Actualités

Régulation des médias : Le Conseil constitutionnel recadre le CNRM et invalide les sanctions « disproportionnées »

Le Conseil constitutionnel du Sénégal, saisi par la députée Aïssata Tall Sall et 22 de ses collègues, a rendu le 7 avril 2026 une décision concernant la nouvelle loi sur le Conseil national de Régulation des Médias (CNRM). Bien que la haute juridiction ait validé la compétence de l’organe de régulation, elle a fermement censuré plusieurs dispositions jugées liberticides.

Les « sages » ont notamment déclaré contraires à la Constitution la fermeture des locaux, celle des journaux ou des sites d’information, ainsi que la résiliation des conventions de diffusion, qualifiant ces sanctions de « disproportionnées ».

Dans son argumentaire, le Conseil a rappelé que, selon la Déclaration des Droits de l’Homme de 1789, « La loi ne doit établir que des peines strictement et évidemment nécessaires ». Il a ainsi invalidé les pouvoirs de coercition directe du CNRM, précisant que l’institution ne peut recourir à la force publique sans un « mandat délivré par l’autorité judiciaire ». Cette décision réaffirme le rôle du juge comme « gardien des droits et libertés » face aux velléités d’intervention d’une autorité administrative dans le secteur de la presse.

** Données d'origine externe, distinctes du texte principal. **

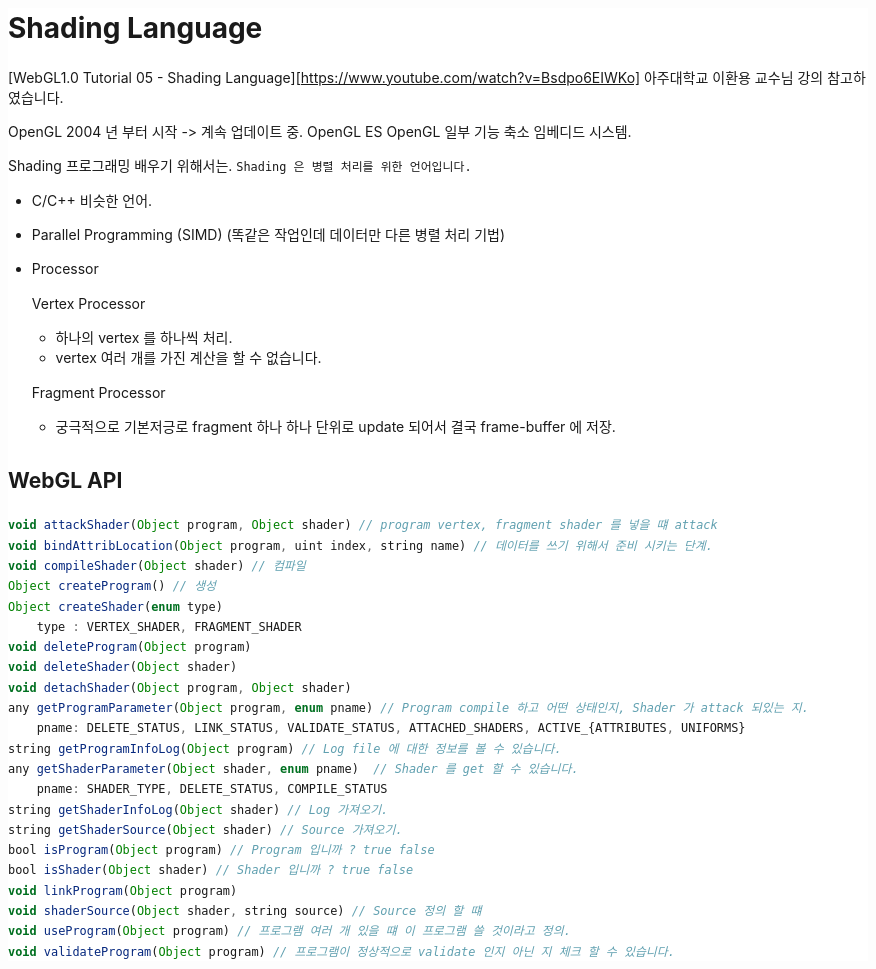 # Shading Language 


[WebGL1.0 Tutorial 05 - Shading Language][https://www.youtube.com/watch?v=Bsdpo6EIWKo] 아주대학교 이환용 교수님 강의 참고하였습니다.

OpenGL 2004 년 부터 시작 -> 계속 업데이트 중.
OpenGL ES OpenGL 일부 기능 축소 임베디드 시스템. 

Shading 프로그래밍 배우기 위해서는. 
`Shading 은 병렬 처리를 위한 언어입니다.`

- C/C++ 비슷한 언어.
- Parallel Programming (SIMD) (똑같은 작업인데 데이터만 다른 병렬 처리 기법) 
- Processor 

    Vertex Processor 
    
    - 하나의 vertex 를 하나씩 처리. 
    - vertex 여러 개를 가진 계산을 할 수 없습니다. 

    Fragment Processor 

    - 궁극적으로 기본저긍로 fragment 하나 하나 단위로 update 되어서 결국 frame-buffer 에 저장.



## WebGL API 

``` javascript
void attackShader(Object program, Object shader) // program vertex, fragment shader 를 넣을 떄 attack 
void bindAttribLocation(Object program, uint index, string name) // 데이터를 쓰기 위해서 준비 시키는 단계. 
void compileShader(Object shader) // 컴파일 
Object createProgram() // 생성 
Object createShader(enum type)  
    type : VERTEX_SHADER, FRAGMENT_SHADER
void deleteProgram(Object program)
void deleteShader(Object shader)
void detachShader(Object program, Object shader)
any getProgramParameter(Object program, enum pname) // Program compile 하고 어떤 상태인지, Shader 가 attack 되있는 지.
    pname: DELETE_STATUS, LINK_STATUS, VALIDATE_STATUS, ATTACHED_SHADERS, ACTIVE_{ATTRIBUTES, UNIFORMS}
string getProgramInfoLog(Object program) // Log file 에 대한 정보를 볼 수 있습니다. 
any getShaderParameter(Object shader, enum pname)  // Shader 를 get 할 수 있습니다. 
    pname: SHADER_TYPE, DELETE_STATUS, COMPILE_STATUS 
string getShaderInfoLog(Object shader) // Log 가져오기.
string getShaderSource(Object shader) // Source 가져오기. 
bool isProgram(Object program) // Program 입니까 ? true false 
bool isShader(Object shader) // Shader 입니까 ? true false 
void linkProgram(Object program) 
void shaderSource(Object shader, string source) // Source 정의 할 떄 
void useProgram(Object program) // 프로그램 여러 개 있을 떄 이 프로그램 쓸 것이라고 정의. 
void validateProgram(Object program) // 프로그램이 정상적으로 validate 인지 아닌 지 체크 할 수 있습니다.
```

Toutefois, d’autres mesures de régulation ont été maintenues sous d’importantes réserves d’interprétation. Le CNRM conserve la possibilité de suspendre des programmes ou d’imposer l’insertion de communiqués, à condition que ces actions visent exclusivement la « sauvegarde de l’ordre public » ou la « protection de l’honneur ».

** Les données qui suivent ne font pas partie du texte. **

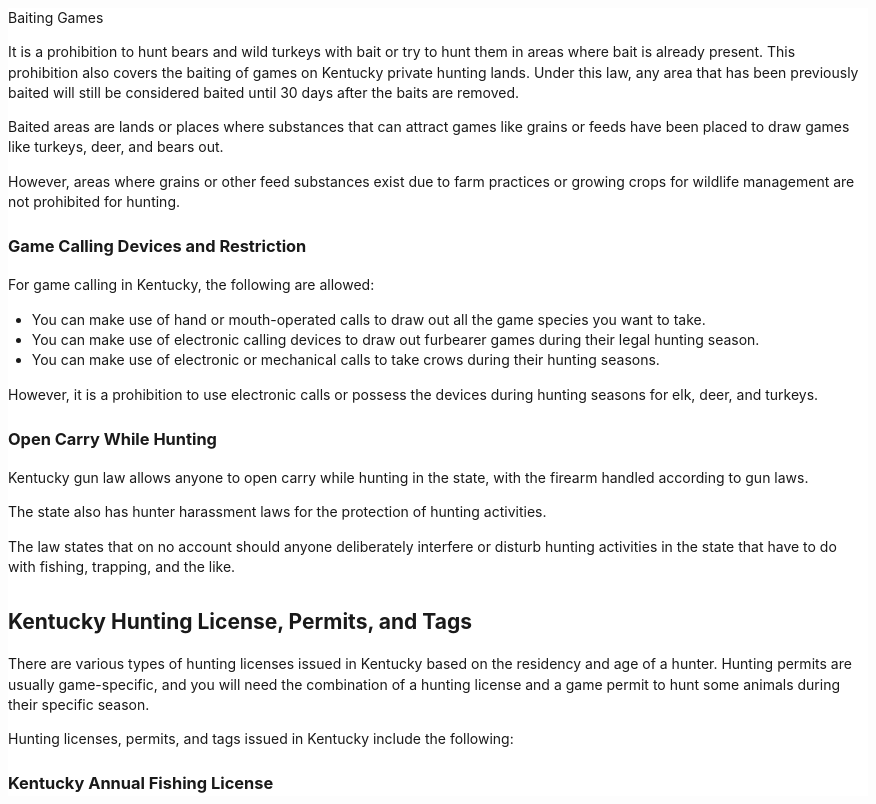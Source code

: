 
Baiting Games


It is a prohibition to hunt bears and wild turkeys with bait or try to hunt them in areas where bait is already present. This prohibition also covers the baiting of games on Kentucky private hunting lands. Under this law, any area that has been previously baited will still be considered baited until 30 days after the baits are removed.


Baited areas are lands or places where substances that can attract games like grains or feeds have been placed to draw games like turkeys, deer, and bears out.


However, areas where grains or other feed substances exist due to farm practices or growing crops for wildlife management are not prohibited for hunting.


### Game Calling Devices and Restriction


For game calling in Kentucky, the following are allowed:


* You can make use of hand or mouth-operated calls to draw out all the game species you want to take.
* You can make use of electronic calling devices to draw out furbearer games during their legal hunting season.
* You can make use of electronic or mechanical calls to take crows during their hunting seasons.


However, it is a prohibition to use electronic calls or possess the devices during hunting seasons for elk, deer, and turkeys.


### Open Carry While Hunting


Kentucky gun law allows anyone to open carry while hunting in the state, with the firearm handled according to gun laws.


The state also has hunter harassment laws for the protection of hunting activities.


The law states that on no account should anyone deliberately interfere or disturb hunting activities in the state that have to do with fishing, trapping, and the like.


Kentucky Hunting License, Permits, and Tags
-------------------------------------------


There are various types of hunting licenses issued in Kentucky based on the residency and age of a hunter. Hunting permits are usually game-specific, and you will need the combination of a hunting license and a game permit to hunt some animals during their specific season.


Hunting licenses, permits, and tags issued in Kentucky include the following:


### Kentucky Annual Fishing License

Le Conseil a insisté sur le fait que ces interventions ne doivent en aucun cas « porter atteinte à la réputation et aux intérêts matériels et moraux de l’entreprise de presse », garantissant ainsi un équilibre entre régulation et liberté de communiquer. 

PRESSAFRIK

Related posts

REVUE DE LA PRESSE :LA SUSPENSION DES ACQUISITIONS DE VÉHICULES DE FONCTION ET DE SERVICE À LA UNE

waladounyati

Politique RSE : Sonatel offre une connexion gratuite aux étudiants de l’Ucad jusqu’au 31 octobre prochain.

waladounyati

‘’L’AFFAIRE OUSMANE SONKO’’ ET LA SECONDE VAGUE DE COVID-19 EN EXERGUE

waladounyati
Chargement....
error: Waladounyati - Contenu protégé !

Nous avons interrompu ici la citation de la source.